"Большое время [= Необъятное время]" - читать интересную книгу автора (Лейбер Фриц Ройтер)

Глава 8 ТОЧКА ОПОРЫ

Дайте мне точку опоры, и я переверну мир Архимед

Голос Брюса как будто доносился к нам издалека, когда он, глядя влево и наверх, в Пустоту, вещал нам:

– Вам не приходило в голову поинтересоваться, почему две стороны, сражающиеся в этой войне, именуются Змеями и Пауками? Змеи – это, может, понятно – вы всегда подыщете для врага какую-нибудь грязную кличку. Но Пауки – то, как мы называем себя? Потерпите меня немножко, Илилихис; я знаю, что ни одно существо не создано Природой грязным или зловредным, но это все я говорю, опираясь на чувства и привычки антропоида.
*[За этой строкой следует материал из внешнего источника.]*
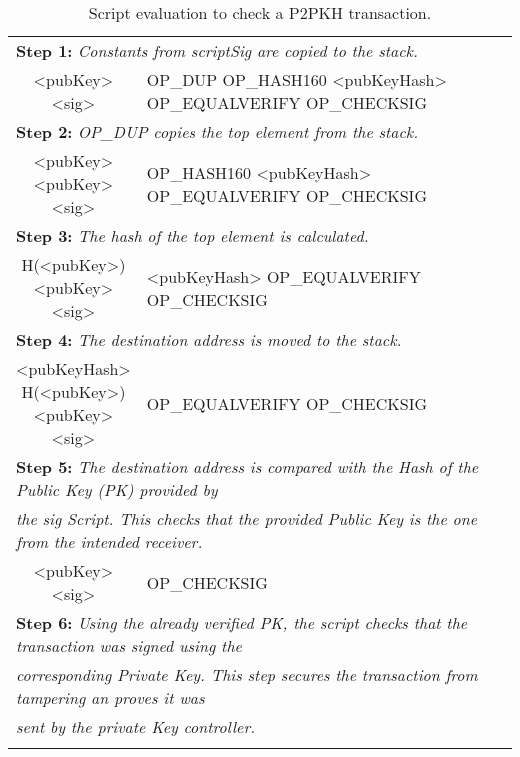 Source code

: \begin{table}[tbp]
  \small
    \caption{Script evaluation to check a P2PKH transaction.}
    \label{tab:p2pkh_exec}
    \begin{tabularx}{\textwidth}{| c | X |}
    \hline
	    \thead{Stack} & \thead{Script} \\
	\hline
      \multicolumn{2}{|l|}{\textbf{Step 1: }\textit{%
          Constants from scriptSig are copied to the stack.}} \\
    \hline
	  \makecell{<pubKey>\\<sig>} & OP\_DUP \footnotesize{%
          OP\_HASH160 <pubKeyHash> OP\_EQUALVERIFY OP\_CHECKSIG} \\
    \hline
	  \multicolumn{2}{|l|}{\textbf{Step 2: }\textit{%
	      OP\_DUP copies the top element from the stack.}} \\
    \hline
      \makecell{<pubKey> \\ <pubKey> \\ <sig>} & OP\_HASH160 \footnotesize{%
          <pubKeyHash> OP\_EQUALVERIFY OP\_CHECKSIG} \\
	\hline
      \multicolumn{2}{|l|}{\textbf{Step 3: }\textit{%
          The hash of the top element is calculated.}} \\
    \hline
	  \makecell{H(<pubKey>) \\ <pubKey> \\ <sig>} & <pubKeyHash> \footnotesize{%
          OP\_EQUALVERIFY OP\_CHECKSIG} \\
    \hline
	  \multicolumn{2}{|l|}{\textbf{Step 4: }\textit{%
	      The destination address is moved to the stack.}} \\
	\hline
	  \makecell{<pubKeyHash> \\ H(<pubKey>) \\ <pubKey> \\ <sig>} &%
	      OP\_EQUALVERIFY \footnotesize{OP\_CHECKSIG} \\
	\hline
	  \multicolumn{2}{|l|}{\textbf{Step 5: }\textit{%
	      The destination address is compared with the Hash of the %
          Public Key (PK) provided by}} \\
	  \multicolumn{2}{|l|}{\textit{the sig Script. This checks that the provided %
	      Public Key is the one from the intended receiver.}} \\
	\hline
	  \makecell{<pubKey> \\ <sig>} & OP\_CHECKSIG \\
	\hline
	  \multicolumn{2}{|l|}{\textbf{Step 6: }\textit{%
	      Using the already verified PK, the script checks that the transaction was %
          signed using the}} \\
	  \multicolumn{2}{|l|}{\textit{corresponding Private Key. This step %
	      secures the transaction from tampering an proves it was}} \\
	  \multicolumn{2}{|l|}{\textit{sent by the private Key controller.}} \\
	\hline
	  \makecell{True} & \\
	\hline
    \end{tabularx}
\end{table}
Да Марк, я знаю, что иные из ваших легионов имеют клички, скажем, «Пьяные львы» или «Улитки» и это почти так же оскорбительно, как назвать Британский экспедиционный корпус «Хилыми старикашками». Нет, вам следует обратить свое внимание на эти банды злобных подростков в городах, обреченных на уничтожение, и даже тут вы увидите, что они пытаются себя приукрасить. Но чтобы просто так – Пауки. Или Змеи – потому что, как вы знаете, они и сами себя так называют. Кто же наши хозяева, если мы даем им такие прозвища?

Я содрогнулась и мои мозги усиленно заработали сразу в десяти разных направлениях, и мне никак было их не остановить, хотя меня еще больше затрясло.

Вот, скажем, Илли, который сидит сзади меня – у меня никогда раньше и мысли такой не возникало, а ведь у него, некоторым образом, восемь ног, и я припоминаю, что думала о нем, как о паукообразной обезьянке. А разве луняне не обладали мудростью и атомной энергией и еще миллионом лет, за который можно развязать Войну Перемен?

Или представьте себе, когда-нибудь в далеком будущем обычные земные пауки станут разумными и создадут жестокую каннибальскую культуру. Они будут в состоянии сохранить тайну своего существования. Я понятия не имела, кто или что будет на Земле во времена Севенси, но разве не может быть такого, что этот черный волосатик, отравленный паучьим сознанием, тайно плетет паутину в мире мыслей и во всем пространстве и времени?

А Бур – разве нет в нем чего-то змеиного, в том, как он движется и вообще?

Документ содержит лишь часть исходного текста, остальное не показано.